══ Exercise material

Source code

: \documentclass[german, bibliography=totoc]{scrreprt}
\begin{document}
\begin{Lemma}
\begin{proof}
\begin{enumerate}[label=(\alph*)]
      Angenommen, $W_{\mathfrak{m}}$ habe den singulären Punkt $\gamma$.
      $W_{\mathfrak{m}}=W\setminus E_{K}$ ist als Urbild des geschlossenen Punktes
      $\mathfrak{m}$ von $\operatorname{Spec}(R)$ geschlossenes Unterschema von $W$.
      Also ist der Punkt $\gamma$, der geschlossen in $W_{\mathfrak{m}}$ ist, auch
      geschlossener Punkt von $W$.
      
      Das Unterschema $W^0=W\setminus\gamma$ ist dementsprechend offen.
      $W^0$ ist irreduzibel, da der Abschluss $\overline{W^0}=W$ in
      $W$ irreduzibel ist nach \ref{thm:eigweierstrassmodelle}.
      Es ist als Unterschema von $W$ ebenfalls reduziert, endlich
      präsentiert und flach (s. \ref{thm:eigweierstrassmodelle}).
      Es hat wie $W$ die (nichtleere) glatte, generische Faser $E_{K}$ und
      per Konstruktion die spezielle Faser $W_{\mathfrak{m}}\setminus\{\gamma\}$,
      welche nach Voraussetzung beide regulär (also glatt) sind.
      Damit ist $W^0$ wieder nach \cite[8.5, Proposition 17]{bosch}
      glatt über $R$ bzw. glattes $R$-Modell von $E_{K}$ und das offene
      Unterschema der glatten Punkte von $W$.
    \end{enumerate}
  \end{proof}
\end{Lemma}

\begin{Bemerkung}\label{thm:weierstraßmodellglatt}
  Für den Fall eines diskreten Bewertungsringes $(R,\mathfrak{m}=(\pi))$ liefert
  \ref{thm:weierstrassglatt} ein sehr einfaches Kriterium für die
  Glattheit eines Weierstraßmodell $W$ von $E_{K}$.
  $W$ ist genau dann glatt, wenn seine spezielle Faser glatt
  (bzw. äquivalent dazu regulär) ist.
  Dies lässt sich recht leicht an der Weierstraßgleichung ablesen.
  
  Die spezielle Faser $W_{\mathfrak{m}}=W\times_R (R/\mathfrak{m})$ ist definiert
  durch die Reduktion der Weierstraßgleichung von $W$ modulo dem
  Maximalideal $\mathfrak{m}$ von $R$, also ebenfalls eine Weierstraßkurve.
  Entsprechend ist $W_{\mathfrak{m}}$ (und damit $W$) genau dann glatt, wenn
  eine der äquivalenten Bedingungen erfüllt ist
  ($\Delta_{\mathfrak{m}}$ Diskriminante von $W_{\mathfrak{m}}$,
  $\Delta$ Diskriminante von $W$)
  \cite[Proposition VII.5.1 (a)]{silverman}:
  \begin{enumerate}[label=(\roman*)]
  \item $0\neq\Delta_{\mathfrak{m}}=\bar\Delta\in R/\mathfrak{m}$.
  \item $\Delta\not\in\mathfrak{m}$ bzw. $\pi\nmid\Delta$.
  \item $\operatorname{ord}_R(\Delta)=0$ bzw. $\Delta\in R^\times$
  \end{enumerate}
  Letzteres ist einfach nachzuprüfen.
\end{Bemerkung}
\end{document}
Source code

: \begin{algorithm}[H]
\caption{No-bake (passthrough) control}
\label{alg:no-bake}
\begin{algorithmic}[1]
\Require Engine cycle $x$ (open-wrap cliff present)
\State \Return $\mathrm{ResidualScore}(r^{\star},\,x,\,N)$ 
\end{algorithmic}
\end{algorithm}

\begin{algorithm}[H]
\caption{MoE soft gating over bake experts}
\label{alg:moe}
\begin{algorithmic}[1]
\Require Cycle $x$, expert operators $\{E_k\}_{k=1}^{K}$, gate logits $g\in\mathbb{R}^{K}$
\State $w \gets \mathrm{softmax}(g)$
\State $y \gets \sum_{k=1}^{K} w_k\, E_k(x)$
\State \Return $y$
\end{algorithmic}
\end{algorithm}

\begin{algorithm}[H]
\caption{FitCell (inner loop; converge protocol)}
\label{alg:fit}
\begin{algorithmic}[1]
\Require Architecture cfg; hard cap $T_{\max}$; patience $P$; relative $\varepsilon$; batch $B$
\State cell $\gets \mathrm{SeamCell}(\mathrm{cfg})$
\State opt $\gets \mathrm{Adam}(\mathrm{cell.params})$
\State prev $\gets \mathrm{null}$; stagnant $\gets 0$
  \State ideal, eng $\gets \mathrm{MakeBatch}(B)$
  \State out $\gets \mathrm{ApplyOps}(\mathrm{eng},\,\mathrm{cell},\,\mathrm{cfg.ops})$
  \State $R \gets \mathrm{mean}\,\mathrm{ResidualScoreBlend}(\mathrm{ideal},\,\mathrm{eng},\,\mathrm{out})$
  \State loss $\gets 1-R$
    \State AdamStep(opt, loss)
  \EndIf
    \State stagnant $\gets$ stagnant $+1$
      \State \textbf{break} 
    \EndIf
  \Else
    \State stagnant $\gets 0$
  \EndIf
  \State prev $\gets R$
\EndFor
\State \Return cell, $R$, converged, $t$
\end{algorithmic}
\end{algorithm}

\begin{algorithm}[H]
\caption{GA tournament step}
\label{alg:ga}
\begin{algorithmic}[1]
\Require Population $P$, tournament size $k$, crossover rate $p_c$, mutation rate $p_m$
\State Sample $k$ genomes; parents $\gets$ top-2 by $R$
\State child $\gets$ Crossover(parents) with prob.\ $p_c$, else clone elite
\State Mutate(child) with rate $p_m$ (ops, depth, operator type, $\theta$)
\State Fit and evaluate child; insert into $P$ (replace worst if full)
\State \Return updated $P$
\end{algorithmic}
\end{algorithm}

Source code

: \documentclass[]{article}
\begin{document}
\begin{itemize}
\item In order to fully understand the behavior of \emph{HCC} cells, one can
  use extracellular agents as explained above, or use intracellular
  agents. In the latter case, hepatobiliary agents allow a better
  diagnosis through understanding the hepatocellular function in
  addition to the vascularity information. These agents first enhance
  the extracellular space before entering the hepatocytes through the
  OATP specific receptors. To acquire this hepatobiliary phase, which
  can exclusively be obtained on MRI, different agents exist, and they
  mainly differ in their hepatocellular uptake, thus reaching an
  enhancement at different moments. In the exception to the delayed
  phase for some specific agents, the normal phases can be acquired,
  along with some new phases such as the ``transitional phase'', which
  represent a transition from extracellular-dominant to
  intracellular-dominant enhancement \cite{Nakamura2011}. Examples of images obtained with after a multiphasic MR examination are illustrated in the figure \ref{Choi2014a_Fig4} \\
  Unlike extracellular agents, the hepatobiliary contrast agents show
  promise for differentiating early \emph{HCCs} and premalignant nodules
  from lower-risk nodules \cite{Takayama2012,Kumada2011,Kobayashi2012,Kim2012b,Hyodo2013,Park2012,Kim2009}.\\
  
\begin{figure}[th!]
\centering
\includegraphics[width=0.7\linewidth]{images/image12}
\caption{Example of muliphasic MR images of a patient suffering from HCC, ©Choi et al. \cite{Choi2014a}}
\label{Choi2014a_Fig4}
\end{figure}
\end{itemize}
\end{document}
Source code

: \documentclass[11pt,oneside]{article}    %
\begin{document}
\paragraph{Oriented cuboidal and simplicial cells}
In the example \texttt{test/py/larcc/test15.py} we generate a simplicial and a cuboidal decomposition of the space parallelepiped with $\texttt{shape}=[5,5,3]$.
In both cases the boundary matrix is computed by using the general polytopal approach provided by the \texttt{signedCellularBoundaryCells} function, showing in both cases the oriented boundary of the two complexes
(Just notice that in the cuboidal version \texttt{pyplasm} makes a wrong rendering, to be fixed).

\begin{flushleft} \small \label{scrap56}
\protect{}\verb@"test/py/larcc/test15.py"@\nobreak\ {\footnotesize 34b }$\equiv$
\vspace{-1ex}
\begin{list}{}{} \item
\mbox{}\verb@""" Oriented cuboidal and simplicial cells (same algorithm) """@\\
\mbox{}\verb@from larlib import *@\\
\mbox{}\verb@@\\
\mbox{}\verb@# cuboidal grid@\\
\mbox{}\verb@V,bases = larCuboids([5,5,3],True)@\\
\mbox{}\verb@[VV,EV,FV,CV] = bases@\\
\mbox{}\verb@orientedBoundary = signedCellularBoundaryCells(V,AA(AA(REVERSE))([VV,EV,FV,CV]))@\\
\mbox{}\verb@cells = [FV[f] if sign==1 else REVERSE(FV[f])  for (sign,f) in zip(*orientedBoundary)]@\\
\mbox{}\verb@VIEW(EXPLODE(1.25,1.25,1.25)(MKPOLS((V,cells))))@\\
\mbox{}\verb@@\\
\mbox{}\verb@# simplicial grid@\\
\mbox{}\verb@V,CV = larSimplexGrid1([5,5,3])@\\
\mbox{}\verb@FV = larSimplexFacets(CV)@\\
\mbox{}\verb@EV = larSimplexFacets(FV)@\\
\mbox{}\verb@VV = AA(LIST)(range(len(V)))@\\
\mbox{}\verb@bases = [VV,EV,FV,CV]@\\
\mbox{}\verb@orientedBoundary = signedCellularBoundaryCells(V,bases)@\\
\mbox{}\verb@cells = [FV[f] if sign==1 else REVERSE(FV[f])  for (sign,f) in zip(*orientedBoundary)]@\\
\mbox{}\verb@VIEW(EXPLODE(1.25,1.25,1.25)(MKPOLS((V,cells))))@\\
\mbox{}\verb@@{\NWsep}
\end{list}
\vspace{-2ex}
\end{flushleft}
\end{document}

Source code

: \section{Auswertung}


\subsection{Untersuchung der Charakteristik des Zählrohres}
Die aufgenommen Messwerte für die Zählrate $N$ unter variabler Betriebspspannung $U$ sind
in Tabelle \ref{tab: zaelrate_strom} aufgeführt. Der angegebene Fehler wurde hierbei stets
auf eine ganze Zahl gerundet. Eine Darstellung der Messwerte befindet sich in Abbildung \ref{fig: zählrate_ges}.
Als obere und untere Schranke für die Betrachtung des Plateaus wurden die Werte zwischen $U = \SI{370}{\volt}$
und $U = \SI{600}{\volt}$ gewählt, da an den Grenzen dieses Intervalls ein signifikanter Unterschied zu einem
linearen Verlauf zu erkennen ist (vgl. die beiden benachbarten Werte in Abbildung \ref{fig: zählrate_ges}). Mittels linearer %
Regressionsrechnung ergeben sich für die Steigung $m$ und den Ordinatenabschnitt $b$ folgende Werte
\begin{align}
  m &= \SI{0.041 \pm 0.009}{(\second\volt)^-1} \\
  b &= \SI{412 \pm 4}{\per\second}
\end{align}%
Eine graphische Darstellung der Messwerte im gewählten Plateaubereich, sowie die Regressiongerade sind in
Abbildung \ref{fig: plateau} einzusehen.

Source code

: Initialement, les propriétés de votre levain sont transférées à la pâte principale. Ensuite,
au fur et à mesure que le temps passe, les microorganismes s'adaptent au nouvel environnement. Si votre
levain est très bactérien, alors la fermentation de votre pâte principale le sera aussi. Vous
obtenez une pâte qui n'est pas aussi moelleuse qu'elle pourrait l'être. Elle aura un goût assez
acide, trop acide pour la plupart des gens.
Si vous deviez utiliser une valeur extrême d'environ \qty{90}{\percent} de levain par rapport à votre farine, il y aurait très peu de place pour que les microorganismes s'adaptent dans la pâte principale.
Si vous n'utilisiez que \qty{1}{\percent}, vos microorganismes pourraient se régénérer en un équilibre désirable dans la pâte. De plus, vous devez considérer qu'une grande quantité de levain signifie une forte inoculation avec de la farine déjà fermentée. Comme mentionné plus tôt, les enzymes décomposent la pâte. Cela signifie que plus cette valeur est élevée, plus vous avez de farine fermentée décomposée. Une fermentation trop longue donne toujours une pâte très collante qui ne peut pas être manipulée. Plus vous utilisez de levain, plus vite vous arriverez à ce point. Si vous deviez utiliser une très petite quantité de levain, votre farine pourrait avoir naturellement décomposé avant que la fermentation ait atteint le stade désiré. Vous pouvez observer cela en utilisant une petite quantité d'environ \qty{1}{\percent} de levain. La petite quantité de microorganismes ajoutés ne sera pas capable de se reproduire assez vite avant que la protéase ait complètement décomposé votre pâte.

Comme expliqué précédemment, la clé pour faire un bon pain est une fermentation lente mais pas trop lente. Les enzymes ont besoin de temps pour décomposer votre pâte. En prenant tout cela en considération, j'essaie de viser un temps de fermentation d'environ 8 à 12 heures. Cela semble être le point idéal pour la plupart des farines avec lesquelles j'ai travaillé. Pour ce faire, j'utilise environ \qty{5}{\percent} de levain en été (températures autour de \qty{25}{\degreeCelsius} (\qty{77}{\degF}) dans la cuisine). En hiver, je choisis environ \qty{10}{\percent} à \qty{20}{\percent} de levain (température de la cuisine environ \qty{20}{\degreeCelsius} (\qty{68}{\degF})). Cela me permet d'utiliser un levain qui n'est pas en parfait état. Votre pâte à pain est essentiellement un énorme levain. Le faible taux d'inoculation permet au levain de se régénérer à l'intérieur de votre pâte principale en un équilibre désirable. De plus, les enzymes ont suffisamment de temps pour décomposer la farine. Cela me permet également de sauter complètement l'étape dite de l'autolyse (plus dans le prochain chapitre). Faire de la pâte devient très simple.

════

After locating the line that contains "Es hat wie $W$", please copy exactly every line from the start of the records through it, and nothing else.

Source code

: \documentclass[german, bibliography=totoc]{scrreprt}
\begin{document}
\begin{Lemma}
\begin{proof}
\begin{enumerate}[label=(\alph*)]
      Angenommen, $W_{\mathfrak{m}}$ habe den singulären Punkt $\gamma$.
      $W_{\mathfrak{m}}=W\setminus E_{K}$ ist als Urbild des geschlossenen Punktes
      $\mathfrak{m}$ von $\operatorname{Spec}(R)$ geschlossenes Unterschema von $W$.
      Also ist der Punkt $\gamma$, der geschlossen in $W_{\mathfrak{m}}$ ist, auch
      geschlossener Punkt von $W$.
      
      Das Unterschema $W^0=W\setminus\gamma$ ist dementsprechend offen.
      $W^0$ ist irreduzibel, da der Abschluss $\overline{W^0}=W$ in
      $W$ irreduzibel ist nach \ref{thm:eigweierstrassmodelle}.
      Es ist als Unterschema von $W$ ebenfalls reduziert, endlich
      präsentiert und flach (s. \ref{thm:eigweierstrassmodelle}).
      Es hat wie $W$ die (nichtleere) glatte, generische Faser $E_{K}$ und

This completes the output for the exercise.